"""

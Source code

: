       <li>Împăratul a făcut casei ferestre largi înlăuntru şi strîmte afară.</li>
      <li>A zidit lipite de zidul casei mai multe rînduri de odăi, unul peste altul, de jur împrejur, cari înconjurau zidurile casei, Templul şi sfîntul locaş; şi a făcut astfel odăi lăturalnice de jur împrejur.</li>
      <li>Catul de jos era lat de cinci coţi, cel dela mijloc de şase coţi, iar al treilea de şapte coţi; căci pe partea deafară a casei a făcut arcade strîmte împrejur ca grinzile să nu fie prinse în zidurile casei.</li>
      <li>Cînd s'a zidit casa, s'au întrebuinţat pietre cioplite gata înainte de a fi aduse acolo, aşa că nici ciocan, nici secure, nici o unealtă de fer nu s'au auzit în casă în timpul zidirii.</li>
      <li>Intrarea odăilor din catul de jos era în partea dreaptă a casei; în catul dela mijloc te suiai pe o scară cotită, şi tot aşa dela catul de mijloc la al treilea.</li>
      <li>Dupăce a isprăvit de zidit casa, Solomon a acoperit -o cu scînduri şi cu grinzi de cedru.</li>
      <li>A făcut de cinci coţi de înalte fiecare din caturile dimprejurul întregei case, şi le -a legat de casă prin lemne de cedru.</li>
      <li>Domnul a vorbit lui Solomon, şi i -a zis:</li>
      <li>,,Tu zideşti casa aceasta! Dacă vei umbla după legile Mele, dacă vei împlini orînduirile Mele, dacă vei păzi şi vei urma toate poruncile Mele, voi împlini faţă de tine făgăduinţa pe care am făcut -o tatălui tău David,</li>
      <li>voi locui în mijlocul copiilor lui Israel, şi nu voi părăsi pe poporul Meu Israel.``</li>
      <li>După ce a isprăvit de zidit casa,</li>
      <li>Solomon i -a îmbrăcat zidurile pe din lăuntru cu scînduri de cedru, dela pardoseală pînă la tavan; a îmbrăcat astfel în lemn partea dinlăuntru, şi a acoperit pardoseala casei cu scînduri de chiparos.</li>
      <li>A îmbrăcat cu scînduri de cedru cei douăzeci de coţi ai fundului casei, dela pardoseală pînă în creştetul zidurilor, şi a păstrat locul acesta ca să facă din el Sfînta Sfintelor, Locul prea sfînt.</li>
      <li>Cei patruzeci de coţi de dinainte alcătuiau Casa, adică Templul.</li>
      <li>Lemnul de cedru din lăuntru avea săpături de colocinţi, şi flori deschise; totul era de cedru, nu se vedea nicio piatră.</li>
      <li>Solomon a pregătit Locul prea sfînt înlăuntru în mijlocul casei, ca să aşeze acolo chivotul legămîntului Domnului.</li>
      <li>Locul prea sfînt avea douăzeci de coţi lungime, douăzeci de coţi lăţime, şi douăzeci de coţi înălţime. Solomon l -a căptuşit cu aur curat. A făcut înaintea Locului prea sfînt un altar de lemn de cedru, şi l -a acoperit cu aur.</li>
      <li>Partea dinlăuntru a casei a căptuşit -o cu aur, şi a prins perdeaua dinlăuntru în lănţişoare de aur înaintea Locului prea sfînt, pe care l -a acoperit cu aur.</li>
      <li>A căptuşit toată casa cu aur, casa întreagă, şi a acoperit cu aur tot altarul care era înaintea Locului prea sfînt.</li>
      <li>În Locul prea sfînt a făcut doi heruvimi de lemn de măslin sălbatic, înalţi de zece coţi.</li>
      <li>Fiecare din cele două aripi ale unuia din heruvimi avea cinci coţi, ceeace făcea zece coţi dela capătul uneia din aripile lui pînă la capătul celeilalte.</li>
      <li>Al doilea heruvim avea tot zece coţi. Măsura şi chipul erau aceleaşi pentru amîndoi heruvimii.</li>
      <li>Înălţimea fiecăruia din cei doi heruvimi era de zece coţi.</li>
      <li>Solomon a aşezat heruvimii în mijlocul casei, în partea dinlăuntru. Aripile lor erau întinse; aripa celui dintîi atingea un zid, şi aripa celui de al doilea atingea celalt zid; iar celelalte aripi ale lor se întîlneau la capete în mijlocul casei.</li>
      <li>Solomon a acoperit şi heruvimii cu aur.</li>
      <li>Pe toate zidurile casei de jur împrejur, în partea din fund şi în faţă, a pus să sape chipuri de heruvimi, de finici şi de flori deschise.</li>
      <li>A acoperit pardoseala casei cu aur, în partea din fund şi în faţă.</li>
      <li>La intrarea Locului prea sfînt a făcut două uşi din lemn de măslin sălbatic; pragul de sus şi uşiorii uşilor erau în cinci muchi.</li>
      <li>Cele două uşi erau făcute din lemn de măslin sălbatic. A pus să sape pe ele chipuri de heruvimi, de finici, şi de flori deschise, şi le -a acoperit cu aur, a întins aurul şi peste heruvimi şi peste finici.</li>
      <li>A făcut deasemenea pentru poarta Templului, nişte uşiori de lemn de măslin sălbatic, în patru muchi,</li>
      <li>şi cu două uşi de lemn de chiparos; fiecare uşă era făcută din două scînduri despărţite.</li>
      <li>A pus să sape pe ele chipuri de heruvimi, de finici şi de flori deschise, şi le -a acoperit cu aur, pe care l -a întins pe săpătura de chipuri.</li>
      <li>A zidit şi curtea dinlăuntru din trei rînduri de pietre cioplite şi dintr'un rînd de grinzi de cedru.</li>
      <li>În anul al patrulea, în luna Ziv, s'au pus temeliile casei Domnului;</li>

"""

Task to complete >>
Repeat every record exactly as written, please.

Answer area >>
Source code

:       <li>Împăratul a făcut casei ferestre largi înlăuntru şi strîmte afară.</li>
      <li>A zidit lipite de zidul casei mai multe rînduri de odăi, unul peste altul, de jur împrejur, cari înconjurau zidurile casei, Templul şi sfîntul locaş; şi a făcut astfel odăi lăturalnice de jur împrejur.</li>
      <li>Catul de jos era lat de cinci coţi, cel dela mijloc de şase coţi, iar al treilea de şapte coţi; căci pe partea deafară a casei a făcut arcade strîmte împrejur ca grinzile să nu fie prinse în zidurile casei.</li>
      <li>Cînd s'a zidit casa, s'au întrebuinţat pietre cioplite gata înainte de a fi aduse acolo, aşa că nici ciocan, nici secure, nici o unealtă de fer nu s'au auzit în casă în timpul zidirii.</li>
      <li>Intrarea odăilor din catul de jos era în partea dreaptă a casei; în catul dela mijloc te suiai pe o scară cotită, şi tot aşa dela catul de mijloc la al treilea.</li>
      <li>Dupăce a isprăvit de zidit casa, Solomon a acoperit -o cu scînduri şi cu grinzi de cedru.</li>
      <li>A făcut de cinci coţi de înalte fiecare din caturile dimprejurul întregei case, şi le -a legat de casă prin lemne de cedru.</li>
      <li>Domnul a vorbit lui Solomon, şi i -a zis:</li>
      <li>,,Tu zideşti casa aceasta! Dacă vei umbla după legile Mele, dacă vei împlini orînduirile Mele, dacă vei păzi şi vei urma toate poruncile Mele, voi împlini faţă de tine făgăduinţa pe care am făcut -o tatălui tău David,</li>
      <li>voi locui în mijlocul copiilor lui Israel, şi nu voi părăsi pe poporul Meu Israel.``</li>
      <li>După ce a isprăvit de zidit casa,</li>
      <li>Solomon i -a îmbrăcat zidurile pe din lăuntru cu scînduri de cedru, dela pardoseală pînă la tavan; a îmbrăcat astfel în lemn partea dinlăuntru, şi a acoperit pardoseala casei cu scînduri de chiparos.</li>
      <li>A îmbrăcat cu scînduri de cedru cei douăzeci de coţi ai fundului casei, dela pardoseală pînă în creştetul zidurilor, şi a păstrat locul acesta ca să facă din el Sfînta Sfintelor, Locul prea sfînt.</li>
      <li>Cei patruzeci de coţi de dinainte alcătuiau Casa, adică Templul.</li>
      <li>Lemnul de cedru din lăuntru avea săpături de colocinţi, şi flori deschise; totul era de cedru, nu se vedea nicio piatră.</li>
      <li>Solomon a pregătit Locul prea sfînt înlăuntru în mijlocul casei, ca să aşeze acolo chivotul legămîntului Domnului.</li>
      <li>Locul prea sfînt avea douăzeci de coţi lungime, douăzeci de coţi lăţime, şi douăzeci de coţi înălţime. Solomon l -a căptuşit cu aur curat. A făcut înaintea Locului prea sfînt un altar de lemn de cedru, şi l -a acoperit cu aur.</li>
      <li>Partea dinlăuntru a casei a căptuşit -o cu aur, şi a prins perdeaua dinlăuntru în lănţişoare de aur înaintea Locului prea sfînt, pe care l -a acoperit cu aur.</li>
      <li>A căptuşit toată casa cu aur, casa întreagă, şi a acoperit cu aur tot altarul care era înaintea Locului prea sfînt.</li>
      <li>În Locul prea sfînt a făcut doi heruvimi de lemn de măslin sălbatic, înalţi de zece coţi.</li>
      <li>Fiecare din cele două aripi ale unuia din heruvimi avea cinci coţi, ceeace făcea zece coţi dela capătul uneia din aripile lui pînă la capătul celeilalte.</li>
      <li>Al doilea heruvim avea tot zece coţi. Măsura şi chipul erau aceleaşi pentru amîndoi heruvimii.</li>
      <li>Înălţimea fiecăruia din cei doi heruvimi era de zece coţi.</li>
      <li>Solomon a aşezat heruvimii în mijlocul casei, în partea dinlăuntru. Aripile lor erau întinse; aripa celui dintîi atingea un zid, şi aripa celui de al doilea atingea celalt zid; iar celelalte aripi ale lor se întîlneau la capete în mijlocul casei.</li>
      <li>Solomon a acoperit şi heruvimii cu aur.</li>
      <li>Pe toate zidurile casei de jur împrejur, în partea din fund şi în faţă, a pus să sape chipuri de heruvimi, de finici şi de flori deschise.</li>
      <li>A acoperit pardoseala casei cu aur, în partea din fund şi în faţă.</li>
      <li>La intrarea Locului prea sfînt a făcut două uşi din lemn de măslin sălbatic; pragul de sus şi uşiorii uşilor erau în cinci muchi.</li>
      <li>Cele două uşi erau făcute din lemn de măslin sălbatic. A pus să sape pe ele chipuri de heruvimi, de finici, şi de flori deschise, şi le -a acoperit cu aur, a întins aurul şi peste heruvimi şi peste finici.</li>
      <li>A făcut deasemenea pentru poarta Templului, nişte uşiori de lemn de măslin sălbatic, în patru muchi,</li>
      <li>şi cu două uşi de lemn de chiparos; fiecare uşă era făcută din două scînduri despărţite.</li>
      <li>A pus să sape pe ele chipuri de heruvimi, de finici şi de flori deschise, şi le -a acoperit cu aur, pe care l -a întins pe săpătura de chipuri.</li>
      <li>A zidit şi curtea dinlăuntru din trei rînduri de pietre cioplite şi dintr'un rînd de grinzi de cedru.</li>
      <li>În anul al patrulea, în luna Ziv, s'au pus temeliile casei Domnului;</li>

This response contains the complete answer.